Using ClearML Serving

Clearml-Serving will automatically serve published models from your ClearML model repository, so the first step is getting a model into your ClearML model repository.
Background: When using clearml in your training code, any model stored by your python code is automatically registered (and, optionally, uploaded) to the model repository. This auto-magic logging is key for continuous model deployment.
To learn more on training models and the ClearML model repository, see the ClearML documentation

Training a toy model with Keras (about 2 minutes on a laptop)

The main goal of clearml-serving is to seamlessly integrate with the development process and the model repository. This is achieved by combining ClearML's auto-magic logging which creates and uploads models directly from the python training code, with accessing these models as they are automatically added into the model repository using the ClearML Server's REST API and its pythonic interface.
Let's demonstrate this seamless integration by training a toy Keras model to classify images based on the MNIST dataset. Once we have a trained model in the model repository we will serve it using clearml-serving.

We'll also see how we can retrain another version of the model, and have the model serving engine automatically upgrade to the new model version.

Keras mnist toy train example (single epoch mock training):

  1. install tensorflow (and of course cleamrl)

    pip install "tensorflow>2" clearml
    
  2. Execute the training code

    cd examples/keras
    python keras_mnist.py
    

    Notice: The only required integration code with clearml are the following two lines:

    from clearml import Task
    task = Task.init(project_name="examples", task_name="Keras MNIST serve example", output_uri=True)
    

    This call will make sure all outputs are automatically logged to the ClearML Server, this includes: console, Tensorboard, cmdline arguments, git repo etc.
    It also means any model stored by the code will be automatically uploaded and logged in the ClearML model repository.

  3. Review the models in the ClearML web UI:
    Go to the "Projects" section of your ClearML server (free hosted or self-deployed).
    in the "examples" project, go to the Models tab (model repository).
    We should have a model named "Keras MNIST serve example - serving_model".
    Once a model-serving service is available, Right-clicking on the model and selecting "Publish" will trigger upgrading the model on the serving engine container.

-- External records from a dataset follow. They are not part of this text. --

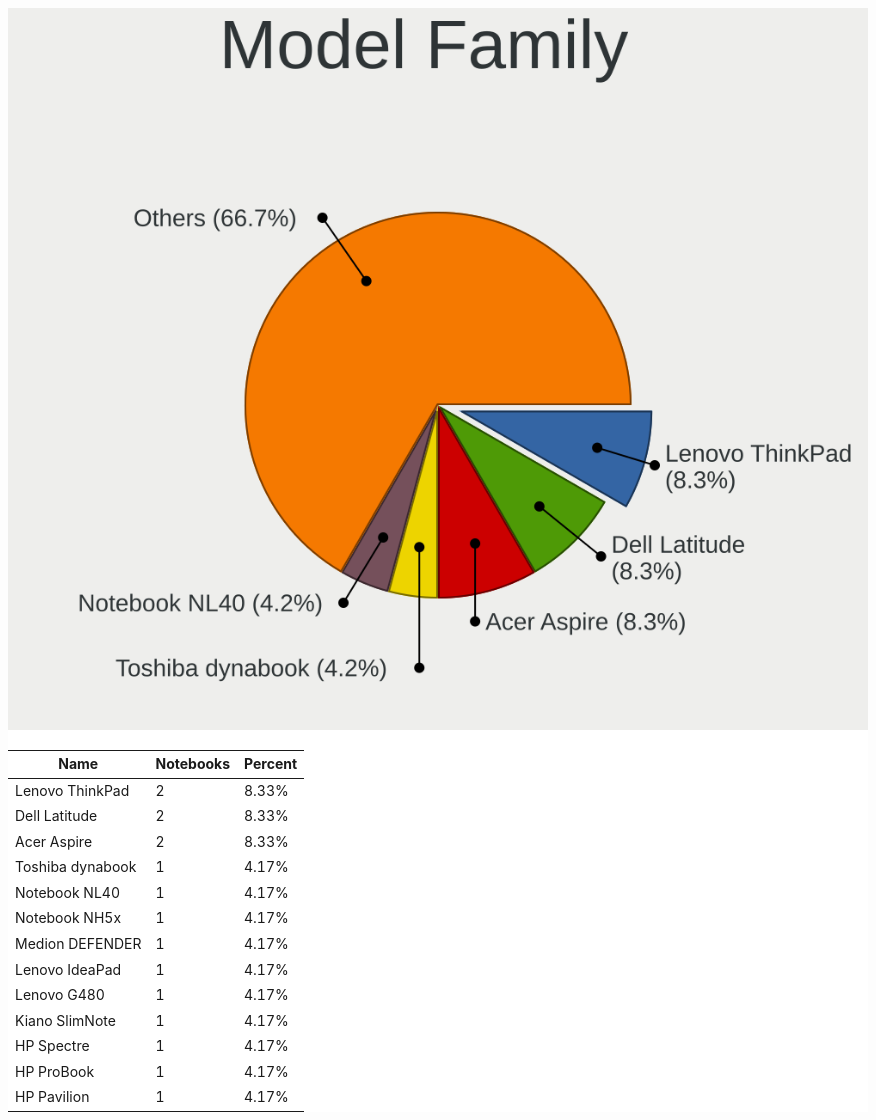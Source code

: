 ![Model Family](./images/pie_chart/node_model_family.svg)


| Name             | Notebooks | Percent |
|------------------|-----------|---------|
| Lenovo ThinkPad  | 2         | 8.33%   |
| Dell Latitude    | 2         | 8.33%   |
| Acer Aspire      | 2         | 8.33%   |
| Toshiba dynabook | 1         | 4.17%   |
| Notebook NL40    | 1         | 4.17%   |
| Notebook NH5x    | 1         | 4.17%   |
| Medion DEFENDER  | 1         | 4.17%   |
| Lenovo IdeaPad   | 1         | 4.17%   |
| Lenovo G480      | 1         | 4.17%   |
| Kiano SlimNote   | 1         | 4.17%   |
| HP Spectre       | 1         | 4.17%   |
| HP ProBook       | 1         | 4.17%   |
| HP Pavilion      | 1         | 4.17%   |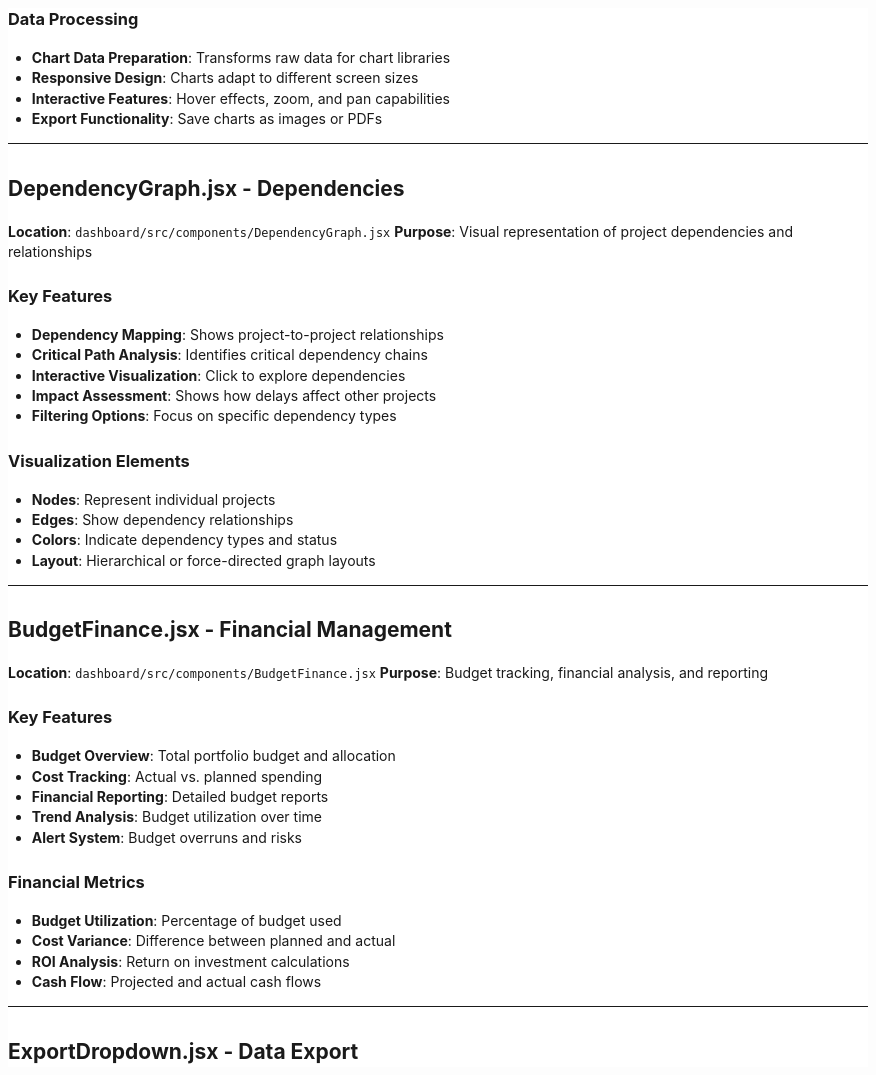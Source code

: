 ### Data Processing
- **Chart Data Preparation**: Transforms raw data for chart libraries
- **Responsive Design**: Charts adapt to different screen sizes
- **Interactive Features**: Hover effects, zoom, and pan capabilities
- **Export Functionality**: Save charts as images or PDFs

---

## DependencyGraph.jsx - Dependencies

**Location**: `dashboard/src/components/DependencyGraph.jsx`
**Purpose**: Visual representation of project dependencies and relationships

### Key Features
- **Dependency Mapping**: Shows project-to-project relationships
- **Critical Path Analysis**: Identifies critical dependency chains
- **Interactive Visualization**: Click to explore dependencies
- **Impact Assessment**: Shows how delays affect other projects
- **Filtering Options**: Focus on specific dependency types

### Visualization Elements
- **Nodes**: Represent individual projects
- **Edges**: Show dependency relationships
- **Colors**: Indicate dependency types and status
- **Layout**: Hierarchical or force-directed graph layouts

---

## BudgetFinance.jsx - Financial Management

**Location**: `dashboard/src/components/BudgetFinance.jsx`
**Purpose**: Budget tracking, financial analysis, and reporting

### Key Features
- **Budget Overview**: Total portfolio budget and allocation
- **Cost Tracking**: Actual vs. planned spending
- **Financial Reporting**: Detailed budget reports
- **Trend Analysis**: Budget utilization over time
- **Alert System**: Budget overruns and risks

### Financial Metrics
- **Budget Utilization**: Percentage of budget used
- **Cost Variance**: Difference between planned and actual
- **ROI Analysis**: Return on investment calculations
- **Cash Flow**: Projected and actual cash flows

---

## ExportDropdown.jsx - Data Export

Next we will spin the Serving Service and the serving-engine

Serving your models

In order to serve your models, clearml-serving will spawn a serving service which stores multiple endpoints and their configuration, collects metric reports, and updates models when new versions are published in the model repository.
In addition, a serving engine is launched, which is the container actually running the inference engine.
(Currently supported engines are Nvidia-Triton, coming soon are Intel OpenVIno serving-engine and KFServing)

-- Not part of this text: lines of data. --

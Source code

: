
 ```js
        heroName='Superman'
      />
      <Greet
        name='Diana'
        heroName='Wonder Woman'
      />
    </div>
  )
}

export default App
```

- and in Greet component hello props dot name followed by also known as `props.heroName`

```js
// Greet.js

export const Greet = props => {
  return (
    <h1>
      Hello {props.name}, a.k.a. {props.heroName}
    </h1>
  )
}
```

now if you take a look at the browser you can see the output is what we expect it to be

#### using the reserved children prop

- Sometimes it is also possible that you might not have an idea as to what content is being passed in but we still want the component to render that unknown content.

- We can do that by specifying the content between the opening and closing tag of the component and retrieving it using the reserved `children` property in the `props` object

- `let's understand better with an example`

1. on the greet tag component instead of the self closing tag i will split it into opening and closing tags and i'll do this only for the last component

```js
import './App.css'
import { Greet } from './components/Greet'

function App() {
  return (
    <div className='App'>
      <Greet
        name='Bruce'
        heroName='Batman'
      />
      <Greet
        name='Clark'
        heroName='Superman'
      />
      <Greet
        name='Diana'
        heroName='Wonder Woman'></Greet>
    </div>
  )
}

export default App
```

Now that we have a published model in the ClearML model repository, we can spin a serving service and a serving engine.

Starting a Serving Service:

  1. Create a new serving instance.
    This is the control plane Task, we will see all its configuration logs and metrics in the "serving" project. We can have multiple serving services running in the same system.
    In this example we will make use of Nvidia-Triton engines.
clearml-serving triton --project "serving" --name "serving example"
  1. Add models to the serving engine with specific endpoints.
    Reminder: to view your model repository, login to your ClearML account, go to "examples" project and review the "Models" Tab
clearml-serving triton --endpoint "keras_mnist"  --model-project "examples" --model-name "Keras MNIST serve example - serving_model"
  1. Launch the serving service.
    The service will be launched on your "services" queue, which by default runs services on the ClearML server machine.
    (Read more on services queue here)
    We set our serving-engine to launch on the "default" queue,
clearml-serving launch --queue default
  1. Optional: If you do not have a machine connected to your ClearML cluster, either read more on our Kubernetes integration, or spin a bare-metal worker and connect it with your ClearML Server.
    clearml-serving is leveraging the orchestration capabilities of ClearML to launch the serving engine on the cluster.
    Read more on the ClearML Agent orchestration module here
    If you have not yet setup a ClearML worker connected to your clearml account, you can do this now using:
    pip install clearml-agent
    clearml-agent daemon --docker --queue default --detached
    

We are done! To test the new served model, you can curl to the new endpoint:

curl <serving-engine-ip>:8000/v2/models/keras_mnist/versions/1

Notice: If we re-run our keras training example and publish a new model in the repository, the engine will automatically update to the new model.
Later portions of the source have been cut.